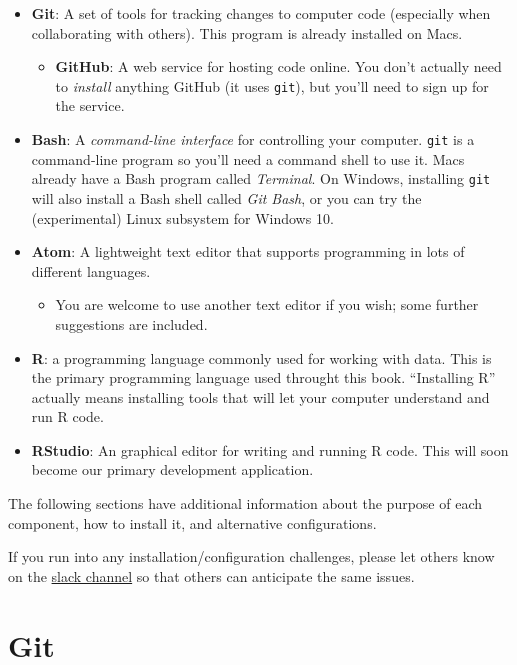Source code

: \documentclass[]{book}
\providecommand{\tightlist}{%
  \setlength{\itemsep}{0pt}\setlength{\parskip}{0pt}}
\theoremstyle{definition}
\theoremstyle{definition}
\theoremstyle{remark}
\begin{document}
\begin{itemize}
\item
  \textbf{Git}: A set of tools for tracking changes to computer code
  (especially when collaborating with others). This program is already
  installed on Macs.

  \begin{itemize}
  \tightlist
  \item
    \textbf{GitHub}: A web service for hosting code online. You don't
    actually need to \emph{install} anything GitHub (it uses
    \texttt{git}), but you'll need to sign up for the service.
  \end{itemize}
\item
  \textbf{Bash}: A \emph{command-line interface} for controlling your
  computer. \texttt{git} is a command-line program so you'll need a
  command shell to use it. Macs already have a Bash program called
  \emph{Terminal}. On Windows, installing \texttt{git} will also install
  a Bash shell called \emph{Git Bash}, or you can try the (experimental)
  Linux subsystem for Windows 10.
\item
  \textbf{Atom}: A lightweight text editor that supports programming in
  lots of different languages.

  \begin{itemize}
  \tightlist
  \item
    You are welcome to use another text editor if you wish; some further
    suggestions are included.
  \end{itemize}
\item
  \textbf{R}: a programming language commonly used for working with
  data. This is the primary programming language used throught this
  book. ``Installing R'' actually means installing tools that will let
  your computer understand and run R code.
\item
  \textbf{RStudio}: An graphical editor for writing and running R code.
  This will soon become our primary development application.
\end{itemize}

The following sections have additional information about the purpose of
each component, how to install it, and alternative configurations.

If you run into any installation/configuration challenges, please let
others know on the \href{https://info201-a16.slack.com}{slack channel}
so that others can anticipate the same issues.

\section{Git}\label{git}
\end{document}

--------------------

● What the task requires
Exactly as written, set down each line of the records, leaving out the pictures.

● Exercise output
Source code

: \documentclass[]{book}
\providecommand{\tightlist}{%
  \setlength{\itemsep}{0pt}\setlength{\parskip}{0pt}}
\theoremstyle{definition}
\theoremstyle{definition}
\theoremstyle{remark}
\begin{document}
\begin{itemize}
\item
  \textbf{Git}: A set of tools for tracking changes to computer code
  (especially when collaborating with others). This program is already
  installed on Macs.

  \begin{itemize}
  \tightlist
  \item
    \textbf{GitHub}: A web service for hosting code online. You don't
    actually need to \emph{install} anything GitHub (it uses
    \texttt{git}), but you'll need to sign up for the service.
  \end{itemize}
\item
  \textbf{Bash}: A \emph{command-line interface} for controlling your
  computer. \texttt{git} is a command-line program so you'll need a
  command shell to use it. Macs already have a Bash program called
  \emph{Terminal}. On Windows, installing \texttt{git} will also install
  a Bash shell called \emph{Git Bash}, or you can try the (experimental)
  Linux subsystem for Windows 10.
\item
  \textbf{Atom}: A lightweight text editor that supports programming in
  lots of different languages.

  \begin{itemize}
  \tightlist
  \item
    You are welcome to use another text editor if you wish; some further
    suggestions are included.
  \end{itemize}
\item
  \textbf{R}: a programming language commonly used for working with
  data. This is the primary programming language used throught this
  book. ``Installing R'' actually means installing tools that will let
  your computer understand and run R code.
\item
  \textbf{RStudio}: An graphical editor for writing and running R code.
  This will soon become our primary development application.
\end{itemize}

The following sections have additional information about the purpose of
each component, how to install it, and alternative configurations.

If you run into any installation/configuration challenges, please let
others know on the \href{https://info201-a16.slack.com}{slack channel}
so that others can anticipate the same issues.

\section{Git}\label{git}
\end{document}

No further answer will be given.